What you will do:
Could you print, exactly as they stand, the lines from the one holding "adjacency-driven pipelines, together" to the end of the data below, and nothing more?

Rendered images with source text:

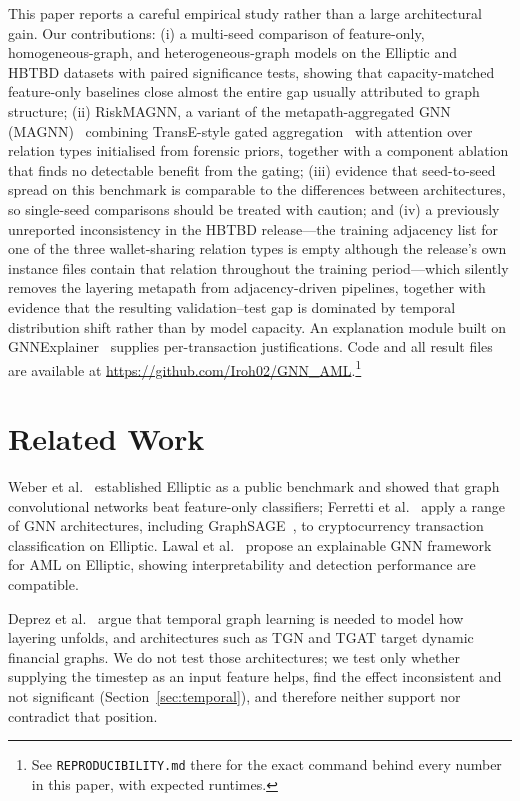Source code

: \documentclass[conference]{IEEEtran}
\begin{document}
This paper reports a careful empirical study rather than a large architectural
gain. Our contributions: (i) a multi-seed comparison of feature-only,
homogeneous-graph, and heterogeneous-graph models on the Elliptic and HBTBD
datasets with paired significance tests, showing that capacity-matched
feature-only baselines close almost the entire gap usually attributed to
graph structure; (ii) RiskMAGNN, a variant of the metapath-aggregated GNN
(MAGNN)~\cite{fu2020} combining TransE-style gated
aggregation~\cite{bordes2013} with attention over relation types initialised
from forensic priors, together with a component ablation that finds no
detectable benefit from the gating; (iii) evidence that seed-to-seed spread
on this benchmark is comparable to the differences between architectures, so
single-seed comparisons should be treated with caution; and (iv) a
previously unreported inconsistency in the HBTBD release---the training
adjacency list for one of the three wallet-sharing relation types is empty
although the release's own instance files contain that relation throughout
the training period---which silently removes the layering metapath from
adjacency-driven pipelines, together with evidence that the resulting
validation--test gap is dominated by temporal distribution shift rather than
by model capacity. An explanation module
built on GNNExplainer~\cite{ying2019} supplies per-transaction
justifications. Code and all result files are available at
\url{https://github.com/Iroh02/GNN_AML}.\footnote{See
\texttt{REPRODUCIBILITY.md} there for the exact command behind every number
in this paper, with expected runtimes.}

\section{Related Work}

Weber et al.~\cite{weber2019} established Elliptic as a public benchmark and
showed that graph convolutional networks beat feature-only classifiers;
Ferretti et al.~\cite{ferretti2025} apply a range of GNN architectures,
including GraphSAGE~\cite{hamilton2017}, to cryptocurrency transaction
classification on Elliptic. Lawal et al.~\cite{lawal2024} propose an
explainable GNN framework for AML on Elliptic, showing interpretability and
detection performance are compatible.

Deprez et al.~\cite{deprez2024} argue that temporal graph learning is needed
to model how layering unfolds, and architectures such as TGN and TGAT target
dynamic financial graphs. We do not test those architectures; we test only
whether supplying the timestep as an input feature helps, find the effect
inconsistent and not significant (Section~\ref{sec:temporal}), and therefore
neither support nor contradict that position.
\end{document}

Task result:
adjacency-driven pipelines, together with evidence that the resulting
validation--test gap is dominated by temporal distribution shift rather than
by model capacity. An explanation module
built on GNNExplainer~\cite{ying2019} supplies per-transaction
justifications. Code and all result files are available at
\url{https://github.com/Iroh02/GNN_AML}.\footnote{See
\texttt{REPRODUCIBILITY.md} there for the exact command behind every number
in this paper, with expected runtimes.}

\section{Related Work}

Weber et al.~\cite{weber2019} established Elliptic as a public benchmark and
showed that graph convolutional networks beat feature-only classifiers;
Ferretti et al.~\cite{ferretti2025} apply a range of GNN architectures,
including GraphSAGE~\cite{hamilton2017}, to cryptocurrency transaction
classification on Elliptic. Lawal et al.~\cite{lawal2024} propose an
explainable GNN framework for AML on Elliptic, showing interpretability and
detection performance are compatible.

Deprez et al.~\cite{deprez2024} argue that temporal graph learning is needed
to model how layering unfolds, and architectures such as TGN and TGAT target
dynamic financial graphs. We do not test those architectures; we test only
whether supplying the timestep as an input feature helps, find the effect
inconsistent and not significant (Section~\ref{sec:temporal}), and therefore
neither support nor contradict that position.
\end{document}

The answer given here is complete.